Cardiovascular Section, Higashi Tokushima National Hospital, National Hospital Organization, 1-1 Ohmukai-kita, Ohtera, Itano, Tokushima 779-0193, Japan.

出版信息

J Cardiol. 2010 Jan;55(1):23-33. doi: 10.1016/j.jjcc.2009.07.006. Epub 2009 Sep 2.
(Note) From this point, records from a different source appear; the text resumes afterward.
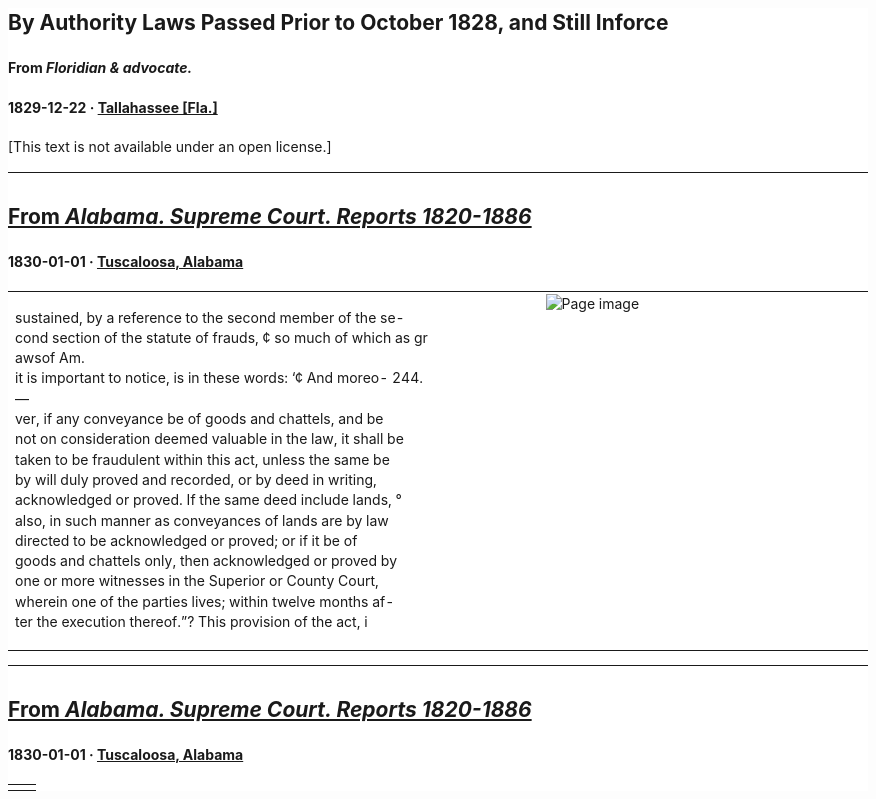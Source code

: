 ## By Authority Laws Passed Prior to October 1828, and Still Inforce

#### From _Floridian & advocate._

#### 1829-12-22 &middot; [Tallahassee [Fla.]](http://dbpedia.org/resource/Tallahassee%2C_Florida)

[This text is not available under an open license.]

---

## [From _Alabama. Supreme Court. Reports 1820-1886_](https://archive.org/details/sim_alabama-supreme-court-reports_1830-01_2/page/n234/mode/1up?view=theater)

#### 1830-01-01 &middot; [Tuscaloosa, Alabama](http://dbpedia.org/resource/Tuscaloosa%2C_Alabama)

<table style="width: 100%;"><tr><td style="width: 50%">

  
sustained, by a reference to the second member of the se-  
cond section of the statute of frauds, ¢ so much of which as gr awsof Am.  
it is important to notice, is in these words: ‘¢ And moreo- 244. —  
ver, if any conveyance be of goods and chattels, and be  
not on consideration deemed valuable in the law, it shall be  
taken to be fraudulent within this act, unless the same be  
by will duly proved and recorded, or by deed in writing,  
acknowledged or proved. If the same deed include lands, °  
also, in such manner as conveyances of lands are by law  
directed to be acknowledged or proved; or if it be of  
goods and chattels only, then acknowledged or proved by  
one or more witnesses in the Superior or County Court,  
wherein one of the parties lives; within twelve months af-  
ter the execution thereof.”? This provision of the act, i
</td><td style="width: 50%; max-height: 75%; margin: auto; display: block;">
<img alt="Page image" src="https://iiif.archive.org/image/iiif/2/sim_alabama-supreme-court-reports_1830-01_2%2Fsim_alabama-supreme-court-reports_1830-01_2_jp2.zip%2Fsim_alabama-supreme-court-reports_1830-01_2_jp2%2Fsim_alabama-supreme-court-reports_1830-01_2_0234.jp2/pct:6.684981684981685,33.08087638625913,73.62637362637362,20.908845009467136/600,/0/default.jpg"/>
</td>
</tr></table>

---

## [From _Alabama. Supreme Court. Reports 1820-1886_](https://archive.org/details/sim_alabama-supreme-court-reports_1830-01_2/page/n234/mode/1up?view=theater)

#### 1830-01-01 &middot; [Tuscaloosa, Alabama](http://dbpedia.org/resource/Tuscaloosa%2C_Alabama)

<table style="width: 100%;"><tr><td style="width: 50%">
DOI:10.1016/j.jjcc.2009.07.006
PMID:20122545
Abstract

BACKGROUND

We hypothesized that deterioration of systolic left ventricular (LV) myocardial deformation exists as an early sign of "isolated" diastolic heart failure in patients with hypertension (HT) and LV hypertrophy (LVH).

METHODS AND RESULTS

Two-dimensional strain echocardiography was performed in 98 patients with HT and 22 age-matched normal controls. The LV mass index and relative wall thickness were used to assign patients into 3 groups with normal geometry (N-LV, n=31), concentric hypertrophy (C-LVH, n=25), and eccentric hypertrophy (E-LVH, n=42). The LV ejection fraction was preserved (> or =50%) in the 3 HT groups. The mean peak systolic longitudinal, circumferential, and radial strains in the C-LVH group were lower compared to the control and other 2 HT groups. The mean peak systolic strain rates in the 3 directions in the C-LVH group and those in the longitudinal and radial directions in the E-LVH and N-LV groups were lower compared to the control group. In addition, the mean peak systolic circumferential strain rate was lower in the C-LVH group than in the other 2 HT groups. There were no differences in the LV torsion and torsional rate between the control and 3 HT groups. The mean peak systolic circumferential strain was an independent predictor related to LV ejection fraction in all patients.

CONCLUSIONS

C-LVH caused deterioration of the systolic longitudinal, circumferential, and radial myocardial deformation in patients with HT. LV torsion and circumferential shortening were considered to be compensatory mechanisms for maintaining LV pump function.

摘要

背景

我们假设收缩期左心室(LV)心肌变形的恶化是高血压(HT)和左心室肥厚(LVH)患者“孤立性”舒张性心力衰竭的早期征象。

方法和结果

对 98 例 HT 患者和 22 例年龄匹配的正常对照者进行二维应变超声心动图检查。使用左心室质量指数和相对室壁厚度将患者分为 3 组:正常几何形状(N-LV,n=31)、向心性肥厚(C-LVH,n=25)和偏心性肥厚(E-LVH,n=42)。3 组 HT 患者的左心室射血分数均保留(>或=50%)。与对照组和其他 2 组 HT 患者相比,C-LVH 组的平均收缩期纵向、周向和径向峰值应变较低。C-LVH 组 3 个方向的平均收缩期应变率以及 E-LVH 和 N-LV 组的纵向和径向的平均收缩期应变率均低于对照组。此外,C-LVH 组的平均收缩期周向应变率低于其他 2 组 HT 患者。对照组和 3 组 HT 患者之间的 LV 扭转和扭转率无差异。在所有患者中,平均收缩期周向应变是与左心室射血分数相关的独立预测因素。

结论

C-LVH 导致 HT 患者收缩期纵向、周向和径向心肌变形恶化。LV 扭转和周向缩短被认为是维持 LV 泵功能的代偿机制。